The leading group around former SPD government minister Oskar Lafontaine
were determined to defeat opposition to their watering down of the WASG’s
founding principles in order to secure a quick fusion with the L.PDS.

The central point of debate came around the question of Berlin. This
is because since 2001 the Berlin city government has been run by a SPD
and L.PDS coalition that has cut living standards.

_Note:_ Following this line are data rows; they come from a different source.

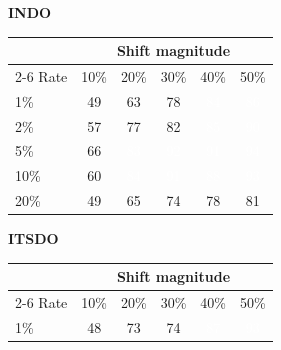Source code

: \documentclass[12pt]{article}
\begin{document}
\begin{table}[H]
\centering\footnotesize
\setlength{\tabcolsep}{5pt}
\renewcommand{\arraystretch}{1.15}
\begin{minipage}[t]{0.49\textwidth}\centering
\textbf{INDO}\par\vspace{3pt}
\begin{tabular}{@{}l ccccc@{}}
\toprule
& \multicolumn{5}{c}{Shift magnitude}\\
\cmidrule(l){2-6}
Rate & 10\% & 20\% & 30\% & 40\% & 50\% \\
\midrule
1\% & \cellcolor[RGB]{254,251,185}49 & \cellcolor[RGB]{201,232,128}63 & \cellcolor[RGB]{117,195,100}78 & \cellcolor[RGB]{69,173,90}\textcolor{white}{84} & \cellcolor[RGB]{54,165,87}\textcolor{white}{86} \\
2\% & \cellcolor[RGB]{227,243,153}57 & \cellcolor[RGB]{119,196,100}77 & \cellcolor[RGB]{87,181,95}82 & \cellcolor[RGB]{60,168,88}\textcolor{white}{85} & \cellcolor[RGB]{24,149,78}\textcolor{white}{90} \\
5\% & \cellcolor[RGB]{187,226,119}66 & \cellcolor[RGB]{75,175,92}\textcolor{white}{83} & \cellcolor[RGB]{21,143,75}\textcolor{white}{92} & \cellcolor[RGB]{23,147,77}\textcolor{white}{91} & \cellcolor[RGB]{16,134,70}\textcolor{white}{94} \\
10\% & \cellcolor[RGB]{218,239,141}60 & \cellcolor[RGB]{72,174,91}\textcolor{white}{84} & \cellcolor[RGB]{24,149,78}\textcolor{white}{91} & \cellcolor[RGB]{39,158,83}\textcolor{white}{88} & \cellcolor[RGB]{18,137,72}\textcolor{white}{93} \\
20\% & \cellcolor[RGB]{254,250,183}49 & \cellcolor[RGB]{191,227,122}65 & \cellcolor[RGB]{139,205,103}74 & \cellcolor[RGB]{114,194,100}78 & \cellcolor[RGB]{93,184,96}81 \\
\bottomrule
\end{tabular}
\end{minipage}\hfill
\begin{minipage}[t]{0.49\textwidth}\centering
\textbf{ITSDO}\par\vspace{3pt}
\begin{tabular}{@{}l ccccc@{}}
\toprule
& \multicolumn{5}{c}{Shift magnitude}\\
\cmidrule(l){2-6}
Rate & 10\% & 20\% & 30\% & 40\% & 50\% \\
\midrule
1\% & \cellcolor[RGB]{254,250,183}48 & \cellcolor[RGB]{144,207,103}73 & \cellcolor[RGB]{137,204,102}74 & \cellcolor[RGB]{45,161,84}\textcolor{white}{87} & \cellcolor[RGB]{17,136,71}\textcolor{white}{93} \\

\end{tabular}
\end{minipage}
\end{table}
\end{document}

This city coalition broke away from national wage agreements in order
to cut wages and increase hours, and has carried out widespread
privatisations and many social cuts. In this situation the Berlin WASG
decided that it was impossible to run a joint list with the L.PDS unless
it changed its position.

This decision of the Berlin WASG has been under continuous attack from
the national WASG leadership as threatening its unification plan. Members
of Socialist Alternative (SAV; the CWI in Germany) have played an
important part in the Berlin WASG adopting this principled anti-cuts
position and consequently have themselves been threatened by the WASG
leadership.

Nationally the media has heavily followed the debate that has been
presented as being between Lafontaine, the L.PDS leaders and the
Trotskyist Lucy Redler, the SAV member elected as the top Berlin WASG
candidate for September’s election.

From the congress’s opening the WASG leadership stressed that only a
fusion with the L.PDS could provide a way forward, without any real
political discussion on what a new party should stand for.

Manoeuvres

This actually ignored reality. The 2,200,000 increase in the "left"
vote between the 2002 and 2005 Bundestag elections was overwhelmingly due
to the WASG’s formation and then Lafontaine joining the WASG shortly
before the election.

On its own the L.PDS has drifted between stagnation at best and
decline. But, because Lafontaine played an important part in securing the
left’s 8.7% vote last September, the split threats by his supporters had
a big impact in the WASG congress.

Despite this pressure at least a third of the congress delegates
supported the Berlin WASG’s decision to stand independently. A resolution
moved by the most left-wing members of the WASG executive calling for a
"fundamental change of course in party building" and opposing any
"administrative measures" was only defeated by 156 votes to 143, even
after Lafontaine intervened.

The closeness of this vote clearly alarmed the right wing who, fully
supported by Linksruck (the group linked to the British SWP), then moved
to change the original order of voting to ensure that their resolution
was taken before a "soft left" motion that opposed both the Berlin WASG’s
position and any "administrative measures" against Berlin.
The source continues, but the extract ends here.